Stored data
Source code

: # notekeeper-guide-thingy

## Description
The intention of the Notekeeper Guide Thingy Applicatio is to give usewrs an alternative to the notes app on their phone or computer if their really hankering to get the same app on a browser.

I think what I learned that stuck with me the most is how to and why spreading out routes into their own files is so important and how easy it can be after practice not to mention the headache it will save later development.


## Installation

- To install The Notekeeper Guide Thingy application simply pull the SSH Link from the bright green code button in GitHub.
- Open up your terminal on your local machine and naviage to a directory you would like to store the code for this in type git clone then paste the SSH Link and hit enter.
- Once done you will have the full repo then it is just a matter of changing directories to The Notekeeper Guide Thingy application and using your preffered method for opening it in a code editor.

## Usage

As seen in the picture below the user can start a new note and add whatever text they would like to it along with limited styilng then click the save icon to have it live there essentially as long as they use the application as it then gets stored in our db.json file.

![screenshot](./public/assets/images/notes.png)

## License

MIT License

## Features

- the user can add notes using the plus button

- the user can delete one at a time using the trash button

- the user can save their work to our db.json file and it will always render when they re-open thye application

How to complete this task:
Look through the data above for the string "like" and copy every line where it appears.

Written solution:
- Open up your terminal on your local machine and naviage to a directory you would like to store the code for this in type git clone then paste the SSH Link and hit enter.
As seen in the picture below the user can start a new note and add whatever text they would like to it along with limited styilng then click the save icon to have it live there essentially as long as they use the application as it then gets stored in our db.json file.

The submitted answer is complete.